- Goal of the exercise -
Counting only lines below that contain the string "masi", give the total as a single number.

- Material to process -
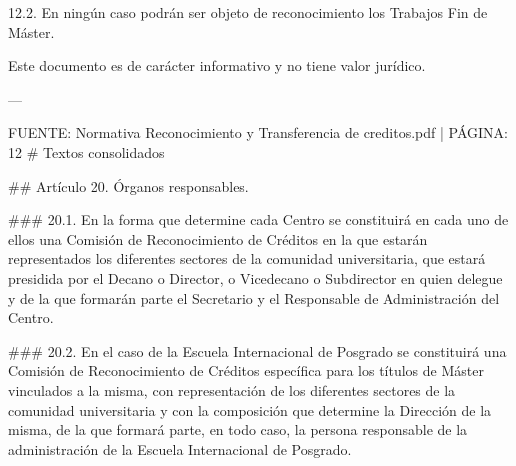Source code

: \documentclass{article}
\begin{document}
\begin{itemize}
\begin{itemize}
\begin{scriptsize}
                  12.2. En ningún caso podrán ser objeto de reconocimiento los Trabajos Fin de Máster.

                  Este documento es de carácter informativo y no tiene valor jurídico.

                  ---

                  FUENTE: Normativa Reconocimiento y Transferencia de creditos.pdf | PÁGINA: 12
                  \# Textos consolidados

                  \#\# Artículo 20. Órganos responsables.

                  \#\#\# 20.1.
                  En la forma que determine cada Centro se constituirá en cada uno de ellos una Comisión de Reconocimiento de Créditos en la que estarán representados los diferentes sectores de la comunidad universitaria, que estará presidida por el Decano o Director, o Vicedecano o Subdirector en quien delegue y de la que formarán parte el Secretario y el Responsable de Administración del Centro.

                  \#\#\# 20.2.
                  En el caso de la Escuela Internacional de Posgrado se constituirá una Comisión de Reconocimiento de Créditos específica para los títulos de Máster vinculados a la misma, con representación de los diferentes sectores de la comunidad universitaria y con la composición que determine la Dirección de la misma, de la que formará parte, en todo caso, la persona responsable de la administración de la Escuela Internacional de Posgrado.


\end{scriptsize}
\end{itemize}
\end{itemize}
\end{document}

* * *

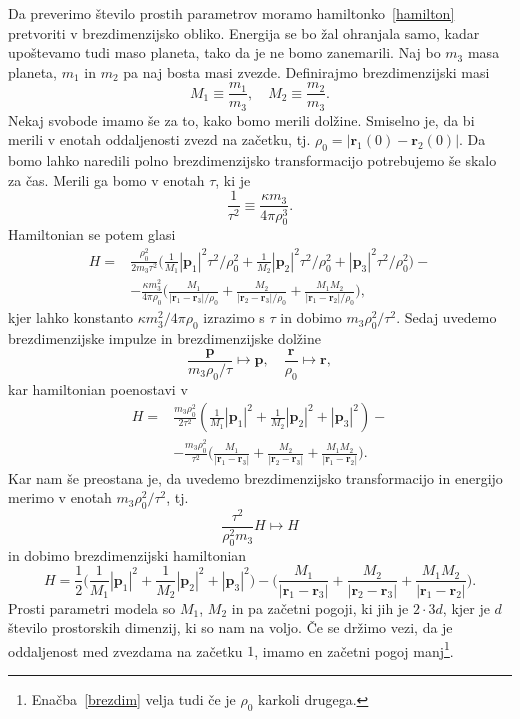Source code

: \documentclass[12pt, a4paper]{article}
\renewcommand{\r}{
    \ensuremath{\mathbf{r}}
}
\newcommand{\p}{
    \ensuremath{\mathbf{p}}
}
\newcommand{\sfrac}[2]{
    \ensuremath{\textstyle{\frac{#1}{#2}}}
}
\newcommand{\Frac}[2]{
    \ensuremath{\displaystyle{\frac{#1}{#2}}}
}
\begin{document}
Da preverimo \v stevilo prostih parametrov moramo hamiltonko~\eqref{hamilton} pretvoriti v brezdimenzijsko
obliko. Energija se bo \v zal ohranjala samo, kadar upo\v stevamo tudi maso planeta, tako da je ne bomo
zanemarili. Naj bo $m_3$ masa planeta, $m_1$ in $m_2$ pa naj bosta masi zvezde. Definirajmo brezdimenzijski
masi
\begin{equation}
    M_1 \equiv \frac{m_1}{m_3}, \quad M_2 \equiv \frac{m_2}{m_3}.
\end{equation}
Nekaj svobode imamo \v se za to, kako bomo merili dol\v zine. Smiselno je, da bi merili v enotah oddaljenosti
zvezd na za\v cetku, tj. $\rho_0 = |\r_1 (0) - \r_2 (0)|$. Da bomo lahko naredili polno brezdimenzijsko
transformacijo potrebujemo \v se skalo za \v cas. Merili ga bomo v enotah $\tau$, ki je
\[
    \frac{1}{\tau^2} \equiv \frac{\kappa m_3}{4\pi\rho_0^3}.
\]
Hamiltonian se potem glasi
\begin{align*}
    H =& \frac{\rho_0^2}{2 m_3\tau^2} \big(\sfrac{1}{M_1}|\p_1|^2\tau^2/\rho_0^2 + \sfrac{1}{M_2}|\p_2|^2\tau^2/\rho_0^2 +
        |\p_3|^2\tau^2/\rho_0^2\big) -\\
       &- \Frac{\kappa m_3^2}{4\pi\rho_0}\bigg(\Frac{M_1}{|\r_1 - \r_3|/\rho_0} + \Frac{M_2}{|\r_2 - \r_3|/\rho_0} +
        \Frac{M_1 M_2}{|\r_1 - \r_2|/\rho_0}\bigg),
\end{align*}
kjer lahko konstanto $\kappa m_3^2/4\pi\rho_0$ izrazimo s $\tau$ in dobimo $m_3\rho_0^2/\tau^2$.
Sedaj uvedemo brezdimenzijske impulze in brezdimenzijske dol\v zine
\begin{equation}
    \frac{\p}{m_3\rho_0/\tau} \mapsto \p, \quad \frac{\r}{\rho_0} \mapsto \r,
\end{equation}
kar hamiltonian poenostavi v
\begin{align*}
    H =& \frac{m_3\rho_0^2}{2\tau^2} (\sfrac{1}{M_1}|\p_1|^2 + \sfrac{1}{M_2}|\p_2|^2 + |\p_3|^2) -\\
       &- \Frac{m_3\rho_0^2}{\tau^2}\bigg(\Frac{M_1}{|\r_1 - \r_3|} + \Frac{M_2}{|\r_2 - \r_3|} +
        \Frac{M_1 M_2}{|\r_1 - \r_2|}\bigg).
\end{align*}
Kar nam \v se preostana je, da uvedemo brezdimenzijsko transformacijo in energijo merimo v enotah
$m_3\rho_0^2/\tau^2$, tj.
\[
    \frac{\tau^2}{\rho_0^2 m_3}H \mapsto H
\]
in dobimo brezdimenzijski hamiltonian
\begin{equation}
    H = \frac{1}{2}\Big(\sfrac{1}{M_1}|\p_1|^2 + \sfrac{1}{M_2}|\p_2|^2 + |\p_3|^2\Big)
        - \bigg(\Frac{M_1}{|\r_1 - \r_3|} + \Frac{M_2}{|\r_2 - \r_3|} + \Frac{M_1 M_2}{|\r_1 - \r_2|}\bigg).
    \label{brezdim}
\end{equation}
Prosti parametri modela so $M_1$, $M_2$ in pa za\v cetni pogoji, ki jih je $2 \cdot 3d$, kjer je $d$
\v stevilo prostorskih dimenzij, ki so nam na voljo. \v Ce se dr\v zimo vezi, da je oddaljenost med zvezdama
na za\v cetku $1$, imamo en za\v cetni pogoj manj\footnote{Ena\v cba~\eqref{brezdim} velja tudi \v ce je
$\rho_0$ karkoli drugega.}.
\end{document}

--

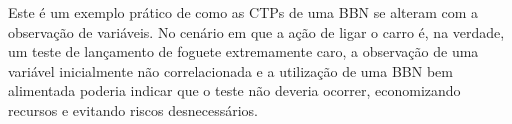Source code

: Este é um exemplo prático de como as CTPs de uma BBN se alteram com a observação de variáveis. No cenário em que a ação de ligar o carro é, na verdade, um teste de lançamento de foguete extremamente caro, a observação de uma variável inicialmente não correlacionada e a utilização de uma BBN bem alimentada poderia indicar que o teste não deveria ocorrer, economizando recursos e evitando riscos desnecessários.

- Written solution -
2